PROMPT: All of the entries below should be returned verbatim, apart from the pictures.

◆ ◆ ◆

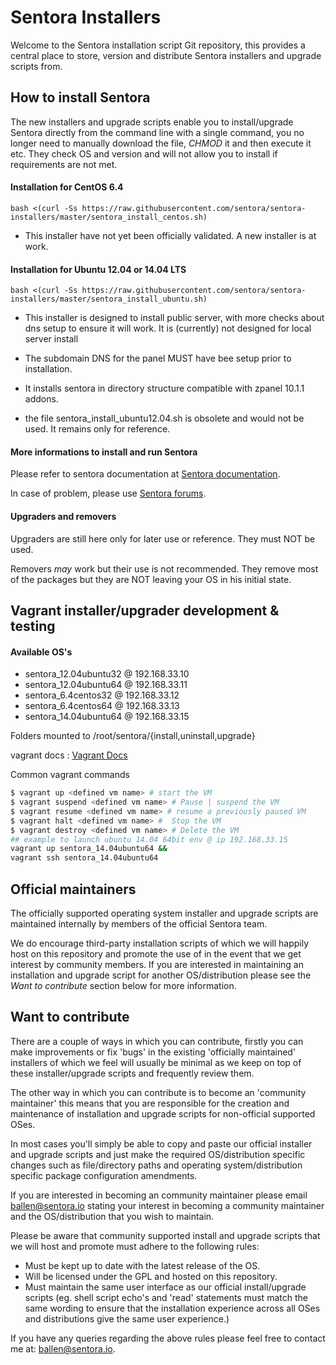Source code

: Sentora Installers
==================

Welcome to the Sentora installation script Git repository, this provides a central place to store, version and distribute Sentora installers and upgrade scripts from.

## How to install Sentora ##

The new installers and upgrade scripts enable you to install/upgrade Sentora directly from the command line with a single command, you no longer need to manually download the file, *CHMOD* it and then execute it etc.
They check OS and version and will not allow you to install if requirements are not met.

#### Installation for CentOS 6.4 ####

```bash <(curl -Ss https://raw.githubusercontent.com/sentora/sentora-installers/master/sentora_install_centos.sh)```

- This installer have not yet been officially validated. A new installer is at work.

#### Installation for Ubuntu 12.04 or 14.04 LTS ####

```bash <(curl -Ss https://raw.githubusercontent.com/sentora/sentora-installers/master/sentora_install_ubuntu.sh)```

- This installer is designed to install public server, with more checks about dns setup to ensure it will work.
  It is (currently) not designed for local server install

- The subdomain DNS for the panel MUST have bee setup prior to installation.

- It installs sentora in directory structure compatible with zpanel 10.1.1 addons.

- the file sentora_install_ubuntu12.04.sh is obsolete and would not be used. It remains only for reference.

#### More informations to install and run Sentora ####

Please refer to sentora documentation at [Sentora documentation](http://docs.sentora.org/?node=7).

In case of problem, please use [Sentora forums](http://forums.sentora.org).

#### Upgraders and removers ####

Upgraders are still here only for later use or reference. They must NOT be used.

Removers *may* work but their use is not recommended. They remove most of the packages but they are NOT leaving your OS in his initial state.



## Vagrant installer/upgrader development & testing ##

#### Available OS's ####

- sentora_12.04ubuntu32 @ 192.168.33.10
- sentora_12.04ubuntu64 @ 192.168.33.11
- sentora_6.4centos32 @ 192.168.33.12
- sentora_6.4centos64 @ 192.168.33.13
- sentora_14.04ubuntu64 @ 192.168.33.15

Folders mounted to /root/sentora/{install,uninstall,upgrade}

vagrant docs : [Vagrant Docs](https://docs.vagrantup.com/v2/ "Vagrant docs")

Common vagrant commands
```bash
$ vagrant up <defined vm name> # start the VM
$ vagrant suspend <defined vm name> # Pause | suspend the VM
$ vagrant resume <defined vm name> # resume a previously paused VM
$ vagrant halt <defined vm name> #  Stop the VM
$ vagrant destroy <defined vm name> # Delete the VM
## example to launch ubuntu 14.04 64bit env @ ip 192.168.33.15
vagrant up sentora_14.04ubuntu64 &&
vagrant ssh sentora_14.04ubuntu64
```

## Official maintainers ##

The officially supported operating system installer and upgrade scripts are maintained internally by members of the official Sentora team.

We do encourage third-party installation scripts of which we will happily host on this repository and promote the use of in the event that we get interest by community members. If you are interested in maintaining an installation and upgrade script for another OS/distribution please see the *Want to contribute* section below for more information.

## Want to contribute ##

There are a couple of ways in which you can contribute, firstly you can make improvements or fix 'bugs' in the existing 'officially maintained' installers of which we feel will usually be minimal as we keep on top of these installer/upgrade scripts and frequently review them.

The other way in which you can contribute is to become an 'community maintainer' this means that you are responsible for the creation and maintenance of installation and upgrade scripts for non-official supported OSes.

In most cases you'll simply be able to copy and paste our official installer and upgrade scripts and just make the required OS/distribution specific changes such as file/directory paths and operating system/distribution specific package configuration amendments.

If you are interested in becoming an community maintainer please email [ballen@sentora.io](mailto:ballen@sentora.io) stating your interest in becoming a community maintainer and the OS/distribution that you wish to maintain.

Please be aware that community supported install and upgrade scripts that we will host and promote must adhere to the following rules:

- Must be kept up to date with the latest release of the OS.
- Will be licensed under the GPL and hosted on this repository.
- Must maintain the same user interface as our official install/upgrade scripts (eg. shell script echo's and 'read' statements must match the same wording to ensure that the installation experience across all OSes and distributions give the same user experience.)

If you have any queries regarding the above rules please feel free to contact me at: [ballen@sentora.io](mailto:ballen@sentora.io).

◆ ◆ ◆

RESULT:
Source code

: Sentora Installers
==================

Welcome to the Sentora installation script Git repository, this provides a central place to store, version and distribute Sentora installers and upgrade scripts from.

## How to install Sentora ##

The new installers and upgrade scripts enable you to install/upgrade Sentora directly from the command line with a single command, you no longer need to manually download the file, *CHMOD* it and then execute it etc.
They check OS and version and will not allow you to install if requirements are not met.

#### Installation for CentOS 6.4 ####

```bash <(curl -Ss https://raw.githubusercontent.com/sentora/sentora-installers/master/sentora_install_centos.sh)```

- This installer have not yet been officially validated. A new installer is at work.

#### Installation for Ubuntu 12.04 or 14.04 LTS ####

```bash <(curl -Ss https://raw.githubusercontent.com/sentora/sentora-installers/master/sentora_install_ubuntu.sh)```

- This installer is designed to install public server, with more checks about dns setup to ensure it will work.
  It is (currently) not designed for local server install

- The subdomain DNS for the panel MUST have bee setup prior to installation.

- It installs sentora in directory structure compatible with zpanel 10.1.1 addons.

- the file sentora_install_ubuntu12.04.sh is obsolete and would not be used. It remains only for reference.

#### More informations to install and run Sentora ####

Please refer to sentora documentation at [Sentora documentation](http://docs.sentora.org/?node=7).

In case of problem, please use [Sentora forums](http://forums.sentora.org).

#### Upgraders and removers ####

Upgraders are still here only for later use or reference. They must NOT be used.

Removers *may* work but their use is not recommended. They remove most of the packages but they are NOT leaving your OS in his initial state.



## Vagrant installer/upgrader development & testing ##

#### Available OS's ####

- sentora_12.04ubuntu32 @ 192.168.33.10
- sentora_12.04ubuntu64 @ 192.168.33.11
- sentora_6.4centos32 @ 192.168.33.12
- sentora_6.4centos64 @ 192.168.33.13
- sentora_14.04ubuntu64 @ 192.168.33.15

Folders mounted to /root/sentora/{install,uninstall,upgrade}

vagrant docs : [Vagrant Docs](https://docs.vagrantup.com/v2/ "Vagrant docs")

Common vagrant commands
```bash
$ vagrant up <defined vm name> # start the VM
$ vagrant suspend <defined vm name> # Pause | suspend the VM
$ vagrant resume <defined vm name> # resume a previously paused VM
$ vagrant halt <defined vm name> #  Stop the VM
$ vagrant destroy <defined vm name> # Delete the VM
## example to launch ubuntu 14.04 64bit env @ ip 192.168.33.15
vagrant up sentora_14.04ubuntu64 &&
vagrant ssh sentora_14.04ubuntu64
```

## Official maintainers ##

The officially supported operating system installer and upgrade scripts are maintained internally by members of the official Sentora team.

We do encourage third-party installation scripts of which we will happily host on this repository and promote the use of in the event that we get interest by community members. If you are interested in maintaining an installation and upgrade script for another OS/distribution please see the *Want to contribute* section below for more information.

## Want to contribute ##

There are a couple of ways in which you can contribute, firstly you can make improvements or fix 'bugs' in the existing 'officially maintained' installers of which we feel will usually be minimal as we keep on top of these installer/upgrade scripts and frequently review them.

The other way in which you can contribute is to become an 'community maintainer' this means that you are responsible for the creation and maintenance of installation and upgrade scripts for non-official supported OSes.

In most cases you'll simply be able to copy and paste our official installer and upgrade scripts and just make the required OS/distribution specific changes such as file/directory paths and operating system/distribution specific package configuration amendments.

If you are interested in becoming an community maintainer please email [ballen@sentora.io](mailto:ballen@sentora.io) stating your interest in becoming a community maintainer and the OS/distribution that you wish to maintain.

Please be aware that community supported install and upgrade scripts that we will host and promote must adhere to the following rules:

- Must be kept up to date with the latest release of the OS.
- Will be licensed under the GPL and hosted on this repository.
- Must maintain the same user interface as our official install/upgrade scripts (eg. shell script echo's and 'read' statements must match the same wording to ensure that the installation experience across all OSes and distributions give the same user experience.)

If you have any queries regarding the above rules please feel free to contact me at: [ballen@sentora.io](mailto:ballen@sentora.io).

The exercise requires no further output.